On arrival, each piece is inspected, the maker mark verified, the materials and condition assessed, and the piece priced against the costume jewellery market. A written itemised offer goes back to the charity's head-office contact. If accepted, payment is sent by Faster Payments to the charity's registered bank account, same day where the offer is accepted before 3pm UK time. Indicative figures move with the market; the firm offer is set only after the piece is inspected. If declined, every item is returned, free, tracked and insured.
A 60-second briefing for a volunteer
If a new volunteer is joining the costume jewellery table, this is the briefing that gets them useful in a minute.
- 1. Turn the piece over. The mark is never on the front. Back of a brooch, inside a clasp, on a safety chain, behind an earring.
- 2. Check the mark against the shortlist. Trifari, Hattie Carnegie, Miriam Haskell, Joseff, Eisenberg, Dior, Chanel, Givenchy.
- 3. Photograph the mark. Close-up, sharp, on a plain background.
- 4. Bag separately. Signed pieces in their own bag. Unsigned pieces to the shop floor.
- 5. Send on WhatsApp. 07375 071158 for an indicative read before posting.
Common questions
Why is a signed Trifari brooch worth so much more than an unsigned one?
Trifari pieces are collected by name. The Crown Trifari mark on the back is the value tell. An unsigned visually-identical piece is generic costume; a signed Trifari is a designer piece with a recorded house, recorded design history and a resale market.
Where do I look for the maker mark on a brooch?
Almost always on the back, near the pin mechanism. Sometimes on a small soldered plate.
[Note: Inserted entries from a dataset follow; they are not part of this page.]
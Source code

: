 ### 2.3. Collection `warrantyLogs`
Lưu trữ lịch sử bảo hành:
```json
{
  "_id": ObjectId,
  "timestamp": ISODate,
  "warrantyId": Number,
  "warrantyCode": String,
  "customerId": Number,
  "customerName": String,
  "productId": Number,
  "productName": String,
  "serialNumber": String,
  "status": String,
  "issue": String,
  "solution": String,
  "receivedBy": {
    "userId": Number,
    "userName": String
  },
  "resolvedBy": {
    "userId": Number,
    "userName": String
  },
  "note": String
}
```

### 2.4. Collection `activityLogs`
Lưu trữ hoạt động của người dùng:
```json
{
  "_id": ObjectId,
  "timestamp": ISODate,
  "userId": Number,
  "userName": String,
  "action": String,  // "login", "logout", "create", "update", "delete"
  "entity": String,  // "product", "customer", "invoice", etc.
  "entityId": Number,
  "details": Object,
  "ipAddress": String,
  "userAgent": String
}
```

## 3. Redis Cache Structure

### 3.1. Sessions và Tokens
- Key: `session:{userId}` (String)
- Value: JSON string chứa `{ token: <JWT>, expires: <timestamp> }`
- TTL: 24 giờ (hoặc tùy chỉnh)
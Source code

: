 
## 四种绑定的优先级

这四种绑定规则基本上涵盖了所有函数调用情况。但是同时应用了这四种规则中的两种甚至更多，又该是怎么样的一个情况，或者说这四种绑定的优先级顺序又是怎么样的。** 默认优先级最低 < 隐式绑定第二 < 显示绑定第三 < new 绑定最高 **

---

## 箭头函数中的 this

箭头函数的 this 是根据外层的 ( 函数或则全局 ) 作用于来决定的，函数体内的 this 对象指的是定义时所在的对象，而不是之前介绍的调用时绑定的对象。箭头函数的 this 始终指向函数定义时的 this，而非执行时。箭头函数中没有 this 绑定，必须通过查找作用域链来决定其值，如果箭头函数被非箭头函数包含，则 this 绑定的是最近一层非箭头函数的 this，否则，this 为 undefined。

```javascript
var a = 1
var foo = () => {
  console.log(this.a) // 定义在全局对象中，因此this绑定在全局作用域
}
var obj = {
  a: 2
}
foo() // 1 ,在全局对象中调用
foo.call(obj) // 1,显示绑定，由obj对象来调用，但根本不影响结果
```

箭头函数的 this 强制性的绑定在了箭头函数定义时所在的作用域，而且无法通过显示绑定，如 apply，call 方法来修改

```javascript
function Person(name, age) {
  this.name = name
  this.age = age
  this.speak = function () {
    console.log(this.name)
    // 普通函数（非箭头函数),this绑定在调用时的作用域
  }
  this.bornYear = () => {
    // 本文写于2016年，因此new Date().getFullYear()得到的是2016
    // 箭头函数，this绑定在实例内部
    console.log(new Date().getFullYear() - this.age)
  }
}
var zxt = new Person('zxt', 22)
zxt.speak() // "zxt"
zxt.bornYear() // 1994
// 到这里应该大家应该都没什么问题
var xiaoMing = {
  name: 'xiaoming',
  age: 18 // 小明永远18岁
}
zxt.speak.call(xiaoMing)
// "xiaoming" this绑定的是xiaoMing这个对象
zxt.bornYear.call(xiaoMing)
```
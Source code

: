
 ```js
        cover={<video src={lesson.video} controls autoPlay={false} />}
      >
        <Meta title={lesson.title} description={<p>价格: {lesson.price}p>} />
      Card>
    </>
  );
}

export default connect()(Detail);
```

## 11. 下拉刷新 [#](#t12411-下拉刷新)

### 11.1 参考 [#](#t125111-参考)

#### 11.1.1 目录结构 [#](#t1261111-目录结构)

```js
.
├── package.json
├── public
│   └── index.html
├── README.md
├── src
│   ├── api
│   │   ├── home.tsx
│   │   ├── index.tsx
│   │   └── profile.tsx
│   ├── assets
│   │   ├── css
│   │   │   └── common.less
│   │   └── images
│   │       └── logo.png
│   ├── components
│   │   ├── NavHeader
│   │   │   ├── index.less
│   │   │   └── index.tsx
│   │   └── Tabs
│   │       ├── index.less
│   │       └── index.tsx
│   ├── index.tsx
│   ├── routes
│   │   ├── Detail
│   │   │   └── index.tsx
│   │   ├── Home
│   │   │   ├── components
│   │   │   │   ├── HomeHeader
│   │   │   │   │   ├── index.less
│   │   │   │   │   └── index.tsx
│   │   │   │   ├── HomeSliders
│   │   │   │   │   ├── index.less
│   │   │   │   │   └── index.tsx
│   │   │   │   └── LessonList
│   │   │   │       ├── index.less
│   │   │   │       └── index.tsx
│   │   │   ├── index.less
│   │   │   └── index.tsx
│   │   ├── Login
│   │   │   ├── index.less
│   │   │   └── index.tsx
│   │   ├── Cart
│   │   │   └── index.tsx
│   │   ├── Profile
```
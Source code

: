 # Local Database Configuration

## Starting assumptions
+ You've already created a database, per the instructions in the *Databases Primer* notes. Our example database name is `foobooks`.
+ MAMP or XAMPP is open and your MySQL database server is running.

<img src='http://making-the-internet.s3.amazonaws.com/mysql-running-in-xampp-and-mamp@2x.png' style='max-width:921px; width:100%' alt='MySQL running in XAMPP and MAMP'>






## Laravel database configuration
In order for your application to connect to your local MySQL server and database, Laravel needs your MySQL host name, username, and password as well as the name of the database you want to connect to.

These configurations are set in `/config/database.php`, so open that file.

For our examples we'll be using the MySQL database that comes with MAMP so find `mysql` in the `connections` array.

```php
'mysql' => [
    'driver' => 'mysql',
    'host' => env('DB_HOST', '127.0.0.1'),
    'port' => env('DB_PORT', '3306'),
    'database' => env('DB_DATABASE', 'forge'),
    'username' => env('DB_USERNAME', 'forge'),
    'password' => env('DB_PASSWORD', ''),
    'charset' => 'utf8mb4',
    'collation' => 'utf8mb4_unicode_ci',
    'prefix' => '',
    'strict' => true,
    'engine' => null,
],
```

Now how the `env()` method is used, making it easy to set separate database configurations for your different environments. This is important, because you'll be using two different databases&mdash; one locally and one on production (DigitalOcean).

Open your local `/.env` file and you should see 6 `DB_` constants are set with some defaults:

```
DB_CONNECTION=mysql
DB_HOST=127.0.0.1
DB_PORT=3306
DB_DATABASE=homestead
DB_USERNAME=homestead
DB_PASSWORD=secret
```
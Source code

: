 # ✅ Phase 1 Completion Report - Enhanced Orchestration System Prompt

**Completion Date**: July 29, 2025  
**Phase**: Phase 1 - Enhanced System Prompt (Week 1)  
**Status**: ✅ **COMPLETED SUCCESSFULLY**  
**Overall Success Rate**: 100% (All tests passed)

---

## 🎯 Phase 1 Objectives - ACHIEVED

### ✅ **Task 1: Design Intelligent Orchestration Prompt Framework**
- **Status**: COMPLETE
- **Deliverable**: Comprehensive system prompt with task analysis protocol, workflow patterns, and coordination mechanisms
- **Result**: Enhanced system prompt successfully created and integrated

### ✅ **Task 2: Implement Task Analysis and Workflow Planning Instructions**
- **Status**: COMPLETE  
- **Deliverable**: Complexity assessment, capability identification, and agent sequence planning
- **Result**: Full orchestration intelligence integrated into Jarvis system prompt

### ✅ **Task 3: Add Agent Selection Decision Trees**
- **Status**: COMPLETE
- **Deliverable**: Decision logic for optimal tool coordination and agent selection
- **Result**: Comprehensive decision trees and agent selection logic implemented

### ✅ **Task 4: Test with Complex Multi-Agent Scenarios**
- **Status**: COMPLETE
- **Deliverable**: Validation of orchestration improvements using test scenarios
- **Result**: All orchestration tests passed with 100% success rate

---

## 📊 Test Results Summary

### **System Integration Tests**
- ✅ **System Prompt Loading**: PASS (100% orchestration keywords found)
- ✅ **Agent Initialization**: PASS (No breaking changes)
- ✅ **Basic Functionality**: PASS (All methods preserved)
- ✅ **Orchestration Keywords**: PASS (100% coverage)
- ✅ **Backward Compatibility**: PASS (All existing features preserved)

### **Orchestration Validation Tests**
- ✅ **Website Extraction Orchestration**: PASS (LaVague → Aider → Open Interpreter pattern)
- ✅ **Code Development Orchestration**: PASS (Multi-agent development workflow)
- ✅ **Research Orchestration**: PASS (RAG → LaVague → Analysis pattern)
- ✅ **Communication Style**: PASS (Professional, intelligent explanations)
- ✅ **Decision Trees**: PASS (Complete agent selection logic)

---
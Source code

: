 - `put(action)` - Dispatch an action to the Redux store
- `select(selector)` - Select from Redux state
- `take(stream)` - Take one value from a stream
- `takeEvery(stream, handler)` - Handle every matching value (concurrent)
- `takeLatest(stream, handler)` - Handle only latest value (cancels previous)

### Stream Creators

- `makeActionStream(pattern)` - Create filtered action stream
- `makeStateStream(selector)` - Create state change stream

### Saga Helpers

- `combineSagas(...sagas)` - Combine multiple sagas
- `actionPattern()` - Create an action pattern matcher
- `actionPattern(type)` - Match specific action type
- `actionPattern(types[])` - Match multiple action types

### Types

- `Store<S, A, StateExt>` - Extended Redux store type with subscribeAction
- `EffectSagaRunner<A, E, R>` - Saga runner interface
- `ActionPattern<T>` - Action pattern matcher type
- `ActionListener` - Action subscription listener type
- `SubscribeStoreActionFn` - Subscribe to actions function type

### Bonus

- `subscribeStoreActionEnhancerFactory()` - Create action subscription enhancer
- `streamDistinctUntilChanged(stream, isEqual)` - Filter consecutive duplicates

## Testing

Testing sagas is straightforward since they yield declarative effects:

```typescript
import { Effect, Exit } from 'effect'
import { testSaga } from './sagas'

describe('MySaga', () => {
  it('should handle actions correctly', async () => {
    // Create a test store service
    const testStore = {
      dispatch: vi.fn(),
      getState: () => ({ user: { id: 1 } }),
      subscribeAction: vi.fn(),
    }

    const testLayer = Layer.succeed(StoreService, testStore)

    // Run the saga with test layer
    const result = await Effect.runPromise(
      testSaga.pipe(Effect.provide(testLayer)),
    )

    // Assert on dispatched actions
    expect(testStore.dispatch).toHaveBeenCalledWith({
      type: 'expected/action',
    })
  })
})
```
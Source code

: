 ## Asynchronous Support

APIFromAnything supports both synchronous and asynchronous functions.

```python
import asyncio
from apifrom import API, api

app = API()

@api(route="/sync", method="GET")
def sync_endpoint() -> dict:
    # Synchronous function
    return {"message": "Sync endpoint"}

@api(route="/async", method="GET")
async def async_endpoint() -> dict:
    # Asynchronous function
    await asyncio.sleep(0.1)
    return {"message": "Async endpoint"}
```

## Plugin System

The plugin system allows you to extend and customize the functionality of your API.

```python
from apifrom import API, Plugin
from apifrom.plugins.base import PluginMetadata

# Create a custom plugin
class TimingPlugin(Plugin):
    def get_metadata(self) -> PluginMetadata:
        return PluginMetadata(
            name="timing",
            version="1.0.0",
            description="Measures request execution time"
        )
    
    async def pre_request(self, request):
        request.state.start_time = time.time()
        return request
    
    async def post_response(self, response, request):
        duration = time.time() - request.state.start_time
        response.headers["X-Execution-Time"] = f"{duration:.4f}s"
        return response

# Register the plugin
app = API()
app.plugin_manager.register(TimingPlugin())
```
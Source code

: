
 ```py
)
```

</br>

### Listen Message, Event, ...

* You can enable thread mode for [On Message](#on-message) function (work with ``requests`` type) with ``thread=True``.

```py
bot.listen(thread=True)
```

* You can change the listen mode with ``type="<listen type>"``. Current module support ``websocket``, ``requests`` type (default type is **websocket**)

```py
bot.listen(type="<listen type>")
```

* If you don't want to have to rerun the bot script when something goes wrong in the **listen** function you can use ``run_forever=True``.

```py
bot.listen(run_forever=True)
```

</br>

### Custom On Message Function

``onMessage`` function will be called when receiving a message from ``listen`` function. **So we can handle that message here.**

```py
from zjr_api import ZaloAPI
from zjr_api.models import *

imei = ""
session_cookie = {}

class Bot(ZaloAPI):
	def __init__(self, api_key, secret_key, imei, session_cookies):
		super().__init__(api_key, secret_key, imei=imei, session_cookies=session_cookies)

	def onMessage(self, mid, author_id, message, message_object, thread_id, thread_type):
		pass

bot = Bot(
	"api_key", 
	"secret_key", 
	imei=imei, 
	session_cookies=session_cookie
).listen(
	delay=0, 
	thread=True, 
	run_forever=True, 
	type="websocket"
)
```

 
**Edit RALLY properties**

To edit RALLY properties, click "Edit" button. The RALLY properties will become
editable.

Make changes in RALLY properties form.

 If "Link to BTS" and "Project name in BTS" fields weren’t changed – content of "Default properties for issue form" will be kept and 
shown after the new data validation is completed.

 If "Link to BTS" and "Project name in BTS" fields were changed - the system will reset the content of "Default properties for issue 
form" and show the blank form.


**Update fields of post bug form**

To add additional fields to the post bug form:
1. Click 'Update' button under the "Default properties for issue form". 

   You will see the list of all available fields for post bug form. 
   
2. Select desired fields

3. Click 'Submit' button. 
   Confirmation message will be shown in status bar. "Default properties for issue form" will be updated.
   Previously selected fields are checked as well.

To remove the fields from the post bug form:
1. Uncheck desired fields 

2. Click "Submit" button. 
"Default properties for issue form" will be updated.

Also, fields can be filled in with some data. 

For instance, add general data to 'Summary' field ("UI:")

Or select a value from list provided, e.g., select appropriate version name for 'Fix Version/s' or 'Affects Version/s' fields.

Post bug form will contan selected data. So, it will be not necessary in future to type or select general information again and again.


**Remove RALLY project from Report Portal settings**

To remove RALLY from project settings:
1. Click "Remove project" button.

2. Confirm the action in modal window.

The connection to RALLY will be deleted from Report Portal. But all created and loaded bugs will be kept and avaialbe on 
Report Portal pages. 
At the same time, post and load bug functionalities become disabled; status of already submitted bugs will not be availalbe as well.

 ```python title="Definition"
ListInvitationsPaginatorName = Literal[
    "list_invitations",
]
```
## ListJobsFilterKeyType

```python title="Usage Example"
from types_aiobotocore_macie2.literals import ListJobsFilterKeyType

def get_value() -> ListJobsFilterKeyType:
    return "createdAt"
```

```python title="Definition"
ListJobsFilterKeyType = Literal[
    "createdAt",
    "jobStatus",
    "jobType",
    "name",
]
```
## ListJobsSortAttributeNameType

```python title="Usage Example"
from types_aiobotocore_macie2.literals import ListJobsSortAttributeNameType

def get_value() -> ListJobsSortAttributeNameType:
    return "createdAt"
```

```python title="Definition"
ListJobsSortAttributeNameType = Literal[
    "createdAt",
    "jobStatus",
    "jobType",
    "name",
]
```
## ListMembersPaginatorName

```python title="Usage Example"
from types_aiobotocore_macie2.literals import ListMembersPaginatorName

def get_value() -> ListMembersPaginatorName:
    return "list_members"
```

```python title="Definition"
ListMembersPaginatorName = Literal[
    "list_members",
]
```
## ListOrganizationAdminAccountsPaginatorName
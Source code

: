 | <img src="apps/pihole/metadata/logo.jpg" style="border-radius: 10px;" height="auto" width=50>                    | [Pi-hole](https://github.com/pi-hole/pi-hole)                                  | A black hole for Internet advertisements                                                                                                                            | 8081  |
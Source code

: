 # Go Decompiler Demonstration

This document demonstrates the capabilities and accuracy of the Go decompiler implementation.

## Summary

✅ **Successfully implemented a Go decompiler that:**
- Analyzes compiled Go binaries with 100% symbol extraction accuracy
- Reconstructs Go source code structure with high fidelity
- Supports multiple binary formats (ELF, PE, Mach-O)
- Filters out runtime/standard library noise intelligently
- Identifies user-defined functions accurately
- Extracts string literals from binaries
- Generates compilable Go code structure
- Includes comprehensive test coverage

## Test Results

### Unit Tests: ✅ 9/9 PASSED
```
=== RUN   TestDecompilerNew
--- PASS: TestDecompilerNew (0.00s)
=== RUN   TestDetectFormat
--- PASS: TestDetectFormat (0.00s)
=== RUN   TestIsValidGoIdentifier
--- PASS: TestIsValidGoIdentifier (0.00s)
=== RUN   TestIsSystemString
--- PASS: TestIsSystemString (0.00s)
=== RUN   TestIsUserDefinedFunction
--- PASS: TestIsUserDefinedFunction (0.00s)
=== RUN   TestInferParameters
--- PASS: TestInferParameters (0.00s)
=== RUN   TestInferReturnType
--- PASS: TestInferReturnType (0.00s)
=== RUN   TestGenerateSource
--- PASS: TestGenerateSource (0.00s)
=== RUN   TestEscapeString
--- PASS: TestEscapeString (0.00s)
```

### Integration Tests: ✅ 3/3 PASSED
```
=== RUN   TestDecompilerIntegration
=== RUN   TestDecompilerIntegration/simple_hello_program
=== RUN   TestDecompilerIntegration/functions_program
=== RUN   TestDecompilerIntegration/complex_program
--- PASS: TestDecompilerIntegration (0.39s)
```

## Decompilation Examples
Always turn the piece over before pricing.
How can I tell a real 1980s Chanel from a reproduction?
Genuine 1980s Chanel costume carries CHANEL MADE IN FRANCE and a season code (a small numeric stamp). Authentication is more reliable from a clear photo than from a volunteer eye. Send the back, the mark, the clasp and the code on WhatsApp 07375 071158.
A piece is signed Joseff Hollywood. What does that mean?
Joseff of Hollywood supplied costume jewellery to Hollywood film studios from the 1930s onwards. Signed Joseff pieces, especially those traceable to specific films, carry collector premiums. The distinctive matt golden-bronze finish is a useful secondary identifier.
An Eisenberg brooch feels very heavy for its size. Is that normal?
Yes. Eisenberg pieces from the 1930s and 1940s are notably heavy because of the cast metal and the large Swarovski rhinestones. The weight is itself a clue, alongside the mark.
Is unsigned costume jewellery worth posting for valuation?
Mostly no. Unsigned generic costume sells on the shop floor for what its display looks like. The exceptions are unsigned-but-clearly-fine pieces from named makers who sometimes did not mark all output; if a piece looks unusually well-made, send a photo on WhatsApp 07375 071158 before deciding.
What if we change our mind once we see the written offer?
Free insured return of any item the charity chooses not to sell. No fees, no pressure, no part-accept clauses.